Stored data
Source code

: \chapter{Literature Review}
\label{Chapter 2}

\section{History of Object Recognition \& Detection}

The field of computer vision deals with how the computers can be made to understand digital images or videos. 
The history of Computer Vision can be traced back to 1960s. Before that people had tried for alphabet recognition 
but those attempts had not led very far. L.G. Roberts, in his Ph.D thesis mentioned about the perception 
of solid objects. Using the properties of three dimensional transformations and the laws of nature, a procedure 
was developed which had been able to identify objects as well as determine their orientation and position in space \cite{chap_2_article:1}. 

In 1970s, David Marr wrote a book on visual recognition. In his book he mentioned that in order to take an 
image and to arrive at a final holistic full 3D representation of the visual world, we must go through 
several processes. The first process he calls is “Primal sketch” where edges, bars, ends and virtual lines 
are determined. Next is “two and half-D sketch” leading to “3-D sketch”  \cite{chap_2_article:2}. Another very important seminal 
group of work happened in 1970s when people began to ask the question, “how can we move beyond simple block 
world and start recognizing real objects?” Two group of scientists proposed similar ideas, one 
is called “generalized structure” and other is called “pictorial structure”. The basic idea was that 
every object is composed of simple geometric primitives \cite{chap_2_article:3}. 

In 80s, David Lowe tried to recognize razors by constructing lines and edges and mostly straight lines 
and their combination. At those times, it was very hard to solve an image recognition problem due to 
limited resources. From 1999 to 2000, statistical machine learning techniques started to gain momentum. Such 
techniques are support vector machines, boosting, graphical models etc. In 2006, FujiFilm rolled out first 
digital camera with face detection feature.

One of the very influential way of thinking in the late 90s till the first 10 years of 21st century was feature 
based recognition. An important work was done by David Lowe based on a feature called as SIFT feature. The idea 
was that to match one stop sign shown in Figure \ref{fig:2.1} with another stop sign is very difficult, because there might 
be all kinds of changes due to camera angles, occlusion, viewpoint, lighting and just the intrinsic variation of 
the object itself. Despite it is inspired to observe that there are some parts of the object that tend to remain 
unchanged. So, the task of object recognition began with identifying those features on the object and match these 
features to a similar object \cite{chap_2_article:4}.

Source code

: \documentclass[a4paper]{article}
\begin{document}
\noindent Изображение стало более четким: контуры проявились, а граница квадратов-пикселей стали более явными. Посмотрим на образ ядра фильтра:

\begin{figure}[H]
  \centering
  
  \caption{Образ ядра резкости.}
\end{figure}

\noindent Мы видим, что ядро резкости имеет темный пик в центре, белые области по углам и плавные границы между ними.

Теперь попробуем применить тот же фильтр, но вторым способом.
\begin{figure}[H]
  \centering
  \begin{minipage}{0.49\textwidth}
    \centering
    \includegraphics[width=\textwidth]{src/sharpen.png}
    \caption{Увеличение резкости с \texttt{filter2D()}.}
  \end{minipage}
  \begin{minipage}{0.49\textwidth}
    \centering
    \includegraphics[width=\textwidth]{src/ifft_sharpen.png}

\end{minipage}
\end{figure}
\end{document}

* [What needs to be done] Your response should be the lines of the entries above that include the string "David".

* [Exercise solution]
In 1970s, David Marr wrote a book on visual recognition. In his book he mentioned that in order to take an 
In 80s, David Lowe tried to recognize razors by constructing lines and edges and mostly straight lines 
based recognition. An important work was done by David Lowe based on a feature called as SIFT feature. The idea 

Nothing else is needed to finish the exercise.